Omdat de NVAO zich bij de beoordeling van de accreditatieaanvraag bijna uitsluitend baseert op de visitatierapporten, is het van belang dat duidelijk is waarop het oordeel is gestoeld. Een betere onderbouwing kan ook voorkomen dat verschillende commissies verschillend oordelen over onderwerpen die bij opleidingen binnen eenzelfde instelling op precies dezelfde manier zijn vormgegeven. Dat kwam wel eens voor bij het oordeel over de interne kwaliteitszorg. Ook kunnen de werkzaamheden van de visitatiecommissies te beperkt zijn als zij onvoldoende kunnen steunen op het zelfevaluatierapport van de opleiding.

Het is van belang dat visitatiecommissies zodanig zijn samengesteld dat ze bij hun werkzaamheden respect en vertrouwen krijgen. De samenstelling van de commissies voldoet echter niet altijd aan de eisen. De commissies zijn te beperkt internationaal samengesteld. In Nederland is de onafhankelijkheid van commissieleden niet altijd gegarandeerd en is deskundigheid van de vakdiscipline niet altijd in voldoende mate aanwezig. In Vlaanderen ontbreekt vaak een student of evaluatiedeskundige en is bij academische opleidingen de samenstelling te eenzijdig academisch.

In Nederland is de markt voor visiterende en beoordelende instanties (VBI’s) nauwelijks van de grond gekomen. De Netherlands Quality Agency (NQA) en de Quality Assurance Netherlands Universities (QANU), verzelfstandigde onderdelen van respectievelijk de raad voor het hoger beroepsonderwijs (HBO-raad) en de Vereniging van Universiteiten (VSNU), hebben verreweg het grootste marktaandeel.
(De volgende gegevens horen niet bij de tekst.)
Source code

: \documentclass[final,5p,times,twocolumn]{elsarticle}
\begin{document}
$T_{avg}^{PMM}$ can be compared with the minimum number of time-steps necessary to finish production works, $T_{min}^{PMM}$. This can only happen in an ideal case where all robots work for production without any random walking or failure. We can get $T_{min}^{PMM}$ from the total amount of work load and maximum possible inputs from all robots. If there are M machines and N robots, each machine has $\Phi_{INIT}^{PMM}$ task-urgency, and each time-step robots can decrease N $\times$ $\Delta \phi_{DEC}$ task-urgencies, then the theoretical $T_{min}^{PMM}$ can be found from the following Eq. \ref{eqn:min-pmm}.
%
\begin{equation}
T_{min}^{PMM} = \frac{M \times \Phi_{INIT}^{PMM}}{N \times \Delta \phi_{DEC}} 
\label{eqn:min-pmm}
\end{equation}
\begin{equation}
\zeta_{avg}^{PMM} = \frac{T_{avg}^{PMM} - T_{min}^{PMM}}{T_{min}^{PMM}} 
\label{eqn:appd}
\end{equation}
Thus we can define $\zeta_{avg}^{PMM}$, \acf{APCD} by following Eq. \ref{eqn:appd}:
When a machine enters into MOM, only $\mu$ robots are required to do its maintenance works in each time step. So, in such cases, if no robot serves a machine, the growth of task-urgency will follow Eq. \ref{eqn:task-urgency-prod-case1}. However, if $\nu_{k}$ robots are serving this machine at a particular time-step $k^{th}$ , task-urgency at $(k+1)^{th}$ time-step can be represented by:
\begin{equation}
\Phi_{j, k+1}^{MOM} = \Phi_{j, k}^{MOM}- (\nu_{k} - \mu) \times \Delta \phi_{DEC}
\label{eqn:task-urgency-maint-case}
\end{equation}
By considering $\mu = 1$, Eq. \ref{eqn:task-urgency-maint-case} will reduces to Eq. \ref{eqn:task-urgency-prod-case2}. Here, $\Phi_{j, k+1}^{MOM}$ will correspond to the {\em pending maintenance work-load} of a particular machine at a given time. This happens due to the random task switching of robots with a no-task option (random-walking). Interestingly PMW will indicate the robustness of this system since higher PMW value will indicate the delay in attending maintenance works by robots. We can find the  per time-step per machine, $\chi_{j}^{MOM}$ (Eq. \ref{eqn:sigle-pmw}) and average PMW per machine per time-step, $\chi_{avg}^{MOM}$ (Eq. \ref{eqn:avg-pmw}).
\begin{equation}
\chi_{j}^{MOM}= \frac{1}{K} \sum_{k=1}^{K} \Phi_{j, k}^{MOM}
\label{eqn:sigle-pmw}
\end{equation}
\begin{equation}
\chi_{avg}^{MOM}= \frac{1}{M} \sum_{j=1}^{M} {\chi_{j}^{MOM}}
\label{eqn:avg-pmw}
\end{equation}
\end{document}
De Vlaamse evaluatieorganen bewerkstelligen de onafhankelijkheid van de visitatie door hun opdracht te beperken tot het organisatorische en die te scheiden van de opdracht van de visitatiecommissies.

2.3.3 Conclusies NVAO

De NVAO heeft de invulling van haar opdracht en haar werkzaamheden goed geregeld en afgebakend met reglementen, protocollen en draaiboeken. Zij komt tot duidelijke beslissingen die zij vervolgens openbaar maakt.
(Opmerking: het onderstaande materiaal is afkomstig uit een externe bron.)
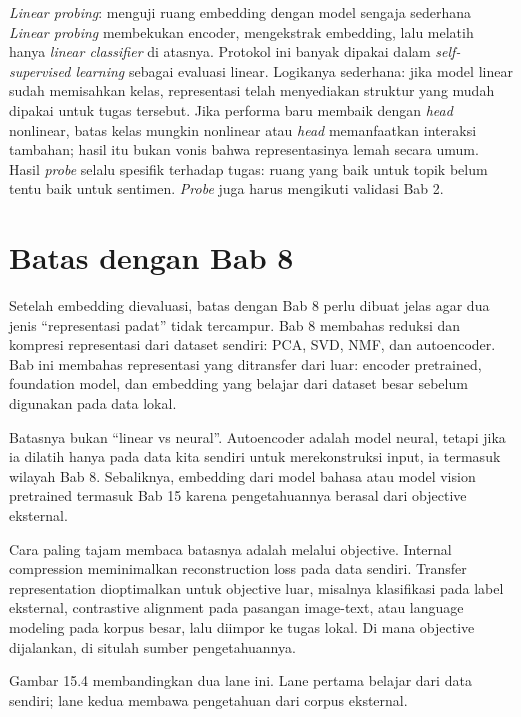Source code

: \begin{pendalaman}{\emph{Linear probing}: menguji ruang embedding dengan model sengaja sederhana}
\emph{Linear probing} membekukan encoder, mengekstrak embedding, lalu melatih hanya \emph{linear classifier} di atasnya. Protokol ini banyak dipakai dalam \emph{self-supervised learning} sebagai evaluasi linear. Logikanya sederhana: jika model linear sudah memisahkan kelas, representasi telah menyediakan struktur yang mudah dipakai untuk tugas tersebut. Jika performa baru membaik dengan \emph{head} nonlinear, batas kelas mungkin nonlinear atau \emph{head} memanfaatkan interaksi tambahan; hasil itu bukan vonis bahwa representasinya lemah secara umum. Hasil \emph{probe} selalu spesifik terhadap tugas: ruang yang baik untuk topik belum tentu baik untuk sentimen. \emph{Probe} juga harus mengikuti validasi Bab 2.
\end{pendalaman}

\section{Batas dengan Bab 8}\label{batas-dengan-bab-8}

Setelah embedding dievaluasi, batas dengan Bab 8 perlu dibuat jelas agar dua jenis ``representasi padat'' tidak tercampur. Bab 8 membahas reduksi dan kompresi representasi dari dataset sendiri: PCA, SVD, NMF, dan autoencoder. Bab ini membahas representasi yang ditransfer dari luar: encoder pretrained, foundation model, dan embedding yang belajar dari dataset besar sebelum digunakan pada data lokal.

Batasnya bukan ``linear vs neural''. Autoencoder adalah model neural, tetapi jika ia dilatih hanya pada data kita sendiri untuk merekonstruksi input, ia termasuk wilayah Bab 8. Sebaliknya, embedding dari model bahasa atau model vision pretrained termasuk Bab 15 karena pengetahuannya berasal dari objective eksternal.

Cara paling tajam membaca batasnya adalah melalui objective. Internal compression meminimalkan reconstruction loss pada data sendiri. Transfer representation dioptimalkan untuk objective luar, misalnya klasifikasi pada label eksternal, contrastive alignment pada pasangan image-text, atau language modeling pada korpus besar, lalu diimpor ke tugas lokal. Di mana objective dijalankan, di situlah sumber pengetahuannya.

Gambar 15.4 membandingkan dua lane ini. Lane pertama belajar dari data sendiri; lane kedua membawa pengetahuan dari corpus eksternal.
Toch is meer helderheid nodig bij de wijze waarop de NVAO de accreditatieaanvraag beoordeelt. Het is niet altijd duidelijk hoe zij positieve en negatieve facetoordelen afweegt in een eindoordeel. Zo zet zich het gebrek aan transparantie in de zelfevaluatie via de visitatierapporten door in de argumentatie van de accreditatiebeslissing. De NVAO heeft weinig instrumenten om aanvullende informatie in te winnen of aanvullend onderzoek te doen en maakt naar het oordeel van de Algemene Rekenkamer en het Rekenhof ook weinig gebruik van de beschikbare mogelijkheden. Die mogelijkheden zijn voor Nederlandse en Vlaamse dossiers verschillend. Bij de Nederlandse procedure maakt de NVAO gebruik van verificatiecommissies en bij de Vlaamse opleidingen heeft de NVAO de mogelijkheid hoorzittingen te organiseren of aanvullende visitaties te vragen.

Verder bestaat vooral bij een hoge instroom van aanvragen het risico dat de beoordelingen van opleidingen onvoldoende op elkaar worden afgestemd.

In Nederland komt het voor dat de NVAO een visitatierapport afkeurt omdat het niet aan de formele eisen voldoet, terwijl zij eigenlijk de kwaliteit van de opleiding onvoldoende vindt. De opleiding krijgt daarmee de opdracht het rapport te (laten) verbeteren, maar krijgt zo op oneigenlijke wijze een verbetertraject aangeboden. Ook in Vlaanderen komen oneigenlijke verbetertrajecten voor als de NVAO aanvullende of nieuwe visitaties vraagt. Daar is nochtans decretaal in een verbetertraject voorzien als de NVAO geen accreditatie verleent, maar die mogelijkheid wordt weinig gebruikt.

De NVAO heeft tegen een aantal Nederlandse commissies geen bezwaar gemaakt hoewel bewijzen van onafhankelijkheid en deskundigheid ontbraken.

De accreditatie van de onderzochte opleidingen is vaak (vooral bij masters) verleend op basis van plannen en niet op basis van bewezen kwaliteit. De vraag is of de uitwerking van die plannen overal tot stand is gebracht en of de opleiding daarmee accreditatiewaardig is gebleven.

2.3.4 Aanbevelingen externe kwaliteitszorg

De Algemene Rekenkamer en het Rekenhof bevelen aan de opleidingen zo veel mogelijk geclusterd te visiteren en te accrediteren om de vergelijkbaarheid van de oordelen te vergroten, wat ook de juistheid van de oordelen mee garandeert.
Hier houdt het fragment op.